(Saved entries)
= = = = = = =

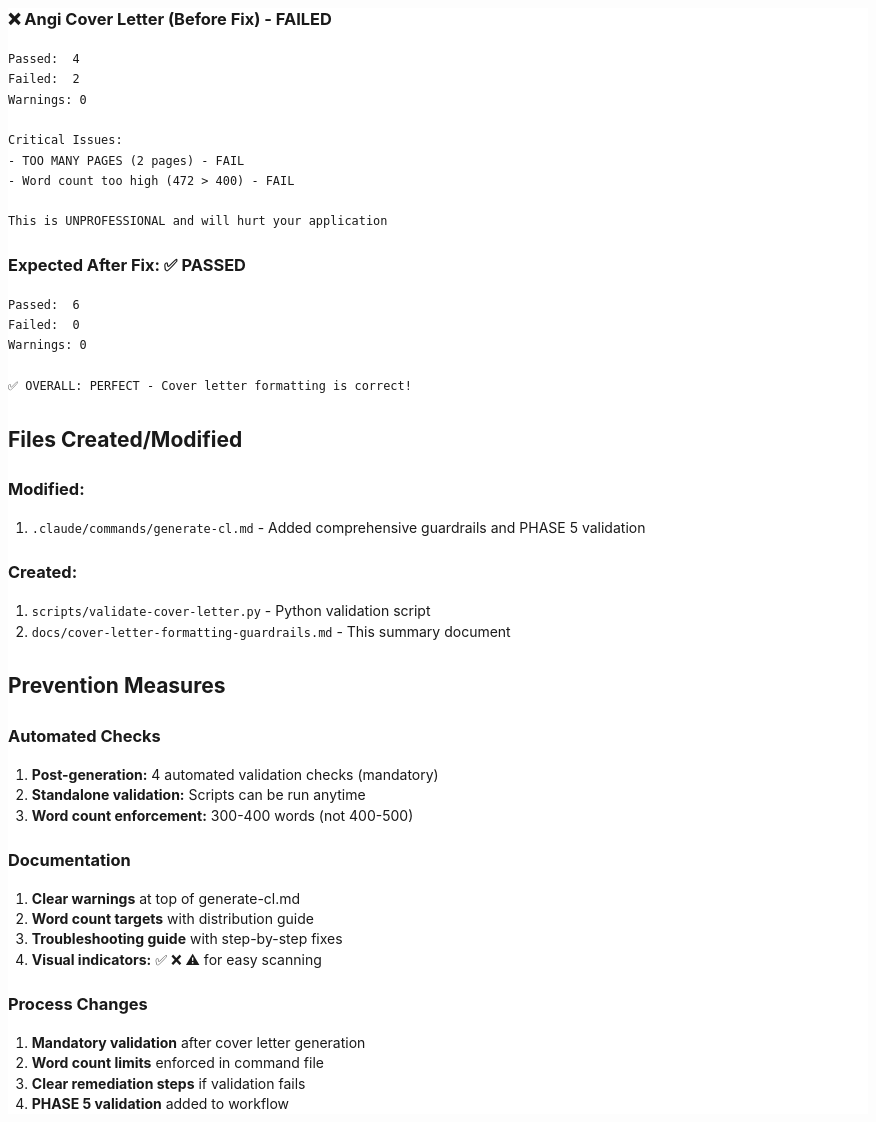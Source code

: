### ❌ Angi Cover Letter (Before Fix) - FAILED
```
Passed:  4
Failed:  2
Warnings: 0

Critical Issues:
- TOO MANY PAGES (2 pages) - FAIL
- Word count too high (472 > 400) - FAIL

This is UNPROFESSIONAL and will hurt your application
```

### Expected After Fix: ✅ PASSED
```
Passed:  6
Failed:  0
Warnings: 0

✅ OVERALL: PERFECT - Cover letter formatting is correct!
```

## Files Created/Modified

### Modified:
1. `.claude/commands/generate-cl.md` - Added comprehensive guardrails and PHASE 5 validation

### Created:
1. `scripts/validate-cover-letter.py` - Python validation script
2. `docs/cover-letter-formatting-guardrails.md` - This summary document

## Prevention Measures

### Automated Checks
1. **Post-generation:** 4 automated validation checks (mandatory)
2. **Standalone validation:** Scripts can be run anytime
3. **Word count enforcement:** 300-400 words (not 400-500)

### Documentation
1. **Clear warnings** at top of generate-cl.md
2. **Word count targets** with distribution guide
3. **Troubleshooting guide** with step-by-step fixes
4. **Visual indicators:** ✅ ❌ ⚠️ for easy scanning

### Process Changes
1. **Mandatory validation** after cover letter generation
2. **Word count limits** enforced in command file
3. **Clear remediation steps** if validation fails
4. **PHASE 5 validation** added to workflow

= = = = = = =

- **EXERCISE AIM**:
Proceeding from the line containing "### Expected After Fix: ✅ PASSED" through the line containing "2. **Standalone validation:**", transcribe the lines above exactly, both end lines included.

- **RESPONSE TO THIS EXERCISE**:
### Expected After Fix: ✅ PASSED
```
Passed:  6
Failed:  0
Warnings: 0

✅ OVERALL: PERFECT - Cover letter formatting is correct!
```

## Files Created/Modified

### Modified:
1. `.claude/commands/generate-cl.md` - Added comprehensive guardrails and PHASE 5 validation

### Created:
1. `scripts/validate-cover-letter.py` - Python validation script
2. `docs/cover-letter-formatting-guardrails.md` - This summary document

## Prevention Measures

### Automated Checks
1. **Post-generation:** 4 automated validation checks (mandatory)
2. **Standalone validation:** Scripts can be run anytime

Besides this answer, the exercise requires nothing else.